Partial purification and characterization of bovine fibroblast interferon.
1988
Allen G.K. | Grothaus G.D. | Rosenquist B.D.
Bovine fibroblast interferon (BoF-IFN), produced in primary bovine embryonic kidney cell cultures after priming and infection with bluetongue virus, was purified by controlled pore glass (CPG) chromatography to a specific activity of 10(6) U/mg of protein, with 40% recovery of the original activity. The crude IFN was concentrated more than sevenfold during purification.

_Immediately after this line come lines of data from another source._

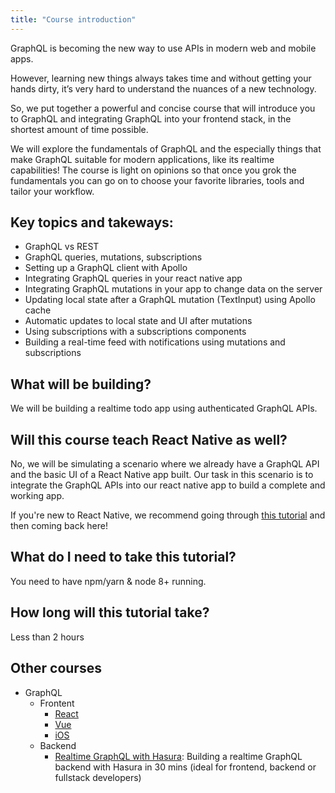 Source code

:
 ```yaml
---
title: "Course introduction"
---
```


GraphQL is becoming the new way to use APIs in modern web and mobile apps.

However, learning new things always takes time and without getting your hands dirty, it’s very hard to understand the nuances of a new technology.

So, we put together a powerful and concise course that will introduce you to GraphQL and integrating GraphQL into your frontend stack, in the shortest amount of time possible.

We will explore the fundamentals of GraphQL and the especially things that make GraphQL suitable for modern applications, like its realtime capabilities! The course is light on opinions so that once you grok the fundamentals you can go on to choose your favorite libraries, tools and tailor your workflow.

## Key topics and takeways:

- GraphQL vs REST
- GraphQL queries, mutations, subscriptions
- Setting up a GraphQL client with Apollo
- Integrating GraphQL queries in your react native app
- Integrating GraphQL mutations in your app to change data on the server
- Updating local state after a GraphQL mutation (TextInput) using Apollo cache
- Automatic updates to local state and UI after mutations
- Using subscriptions with a subscriptions components
- Building a real-time feed with notifications using mutations and subscriptions

## What will be building?

We will be building a realtime todo app using authenticated GraphQL APIs. 

## Will this course teach React Native as well?

No, we will be simulating a scenario where we already have a GraphQL API and the basic UI of a React Native app built. Our task in this scenario is to integrate the GraphQL APIs into our react native app to build a complete and working app.

If you're new to React Native, we recommend going through [this tutorial](http://www.reactnativeexpress.com) and then coming back here!

## What do I need to take this tutorial?
You need to have npm/yarn & node 8+ running.

## How long will this tutorial take?
Less than 2 hours

## Other courses

- GraphQL
  - Frontent
    - [React](https://learn.hasura.io/graphql/react)
    - [Vue](https://learn.hasura.io/graphql/vue)
    - [iOS](https://learn.hasura.io/graphql/ios)
  - Backend
    - [Realtime GraphQL with Hasura](https://learn.hasura.io/backend/hasura): Building a realtime GraphQL backend with Hasura in 30 mins (ideal for frontend, backend or fullstack developers)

This proved to be a relatively simple, practical method of obtaining sufficient quantities of partially purified natural BoF-IFN for further studies. The CPG-purified BoF-IFN was further concentrated by sequential ultrafiltration and was analyzed by sodium dodecyl sulfate/polyacrylamide-gel electrophoresis (SDS-PAGE). Interferon, recovered from denaturing conditions either by dialysis against phosphate-buffered saline solution or by dilution in cell culture medium containing 10% fetal bovine serum, migrated as a single stainable protein with molecular weight of 21,000 on analytic SDS-PAGE gels. Recovered IFN activity from preparative SDS-PAGE totalled 8.7% of that applied. Attempts to further purify CPG-purified BoF-IFN by zinc chelate affinity chromatography were unsuccessful.